[RECORDS SUPPLIED Boundary: Start]
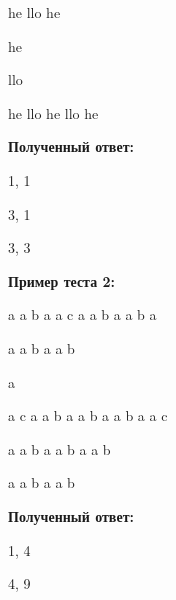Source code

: he llo he

he  
      
    llo      
      
he    llo   he llo   he

\textbf{Полученный ответ:}

1, 1

3, 1

3, 3

\textbf{Пример теста 2:}

a a b a a c a a b a a b a

a a b a a b

a

a c a a b a a b a a b a a c

a a b a a b a a b

a a b a a b

\textbf{Полученный ответ:}

1, 4

4, 9

\pagebreak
[RECORDS SUPPLIED Boundary: End]
§ TASK REQUIREMENTS: Exactly as written, give every entry again, but not the pictures.

§ SOLVED PROBLEM:
Source code

: he llo he

he  
      
    llo      
      
he    llo   he llo   he

\textbf{Полученный ответ:}

1, 1

3, 1

3, 3

\textbf{Пример теста 2:}

a a b a a c a a b a a b a

a a b a a b

a

a c a a b a a b a a b a a c

a a b a a b a a b

a a b a a b

\textbf{Полученный ответ:}

1, 4

4, 9

\pagebreak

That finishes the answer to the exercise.